Equilibrium - Review - Northwest Evening Mail

Source: Northwest Evening Mail


DARK VISION OF A PASSIONLESS LAND
22 March 2003
Equilibrium 8/10
(106 minutes, 15)

Beyond planning next year's holidays the future never enters our heads
unless you are a science fiction writer or filmmaker.

Then it's a dark dystopian future of suppressed people in the grip of brutal
regimes.

So, from that point of view, there's nothing new in Equilibrium, starring
Christian Bale as cleric John Preston, a best-of-the-best enforcer of a
drug-controlled world.

Only this a very dark vision where all the things that make us human, the
love of music, poetry, art, each other, are crimes and punishable by death.
Regular doses of emotion-suppressing Prozium keep the people under control
but an underground movement fights the fight.

Preston is partnered with Partridge (Sean Bean) who has stopped taking the
tablets and quickly despatched when he allows himself to be caught reading
Yeats (fine choice for a last read).

All clerics are trained in martial arts and Preston is a master of a spectacular
skill enabling him to see off a dozen gunmen without receiving so much as a
flesh wound.

Preston is also a widower left with two children after his wife was incinerated
for a sense offence - an act he treated with the required dispassion.

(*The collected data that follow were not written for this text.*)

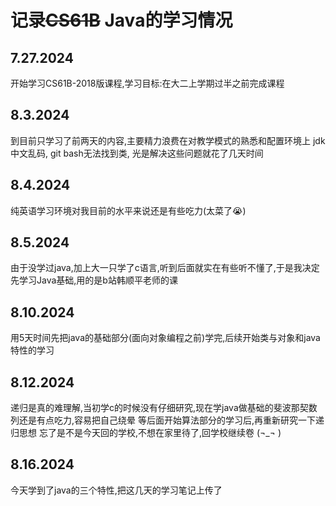 # 记录~~CS61B~~ Java的学习情况

## 7.27.2024
开始学习CS61B-2018版课程,学习目标:在大二上学期过半之前完成课程
## 8.3.2024
到目前只学习了前两天的内容,主要精力浪费在对教学模式的熟悉和配置环境上
jdk中文乱码, git bash无法找到类, 光是解决这些问题就花了几天时间
## 8.4.2024
纯英语学习环境对我目前的水平来说还是有些吃力(太菜了😭)
## 8.5.2024
由于没学过java,加上大一只学了c语言,听到后面就实在有些听不懂了,于是我决定先学习Java基础,用的是b站韩顺平老师的课
## 8.10.2024
用5天时间先把java的基础部分(面向对象编程之前)学完,后续开始类与对象和java特性的学习
## 8.12.2024
递归是真的难理解,当初学c的时候没有仔细研究,现在学java做基础的斐波那契数列还是有点吃力,容易把自己绕晕
等后面开始算法部分的学习后,再重新研究一下递归思想
忘了是不是今天回的学校,不想在家里待了,回学校继续卷 (¬_¬ )
## 8.16.2024
今天学到了java的三个特性,把这几天的学习笔记上传了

"What did you feel?" he is asked.

"I didn't feel anything," he replies.

"That's my boy," says Big Brother, or in this case The Father, who rules this
monotone world of Libria.

Preston's duties bring him into contact with Mary O'Brien played by Emily
Watson and that old devil called love raises its head.

Consequently he deliberately stops taking Prozium and begins to feel for the
first time and joins the resistance.

State of the art SFX are used sparingly and to good effect with Bale a class
act as Preston.

Equilibrium is well worth seeing.
Evelyn 6/10
(94 minutes, PG)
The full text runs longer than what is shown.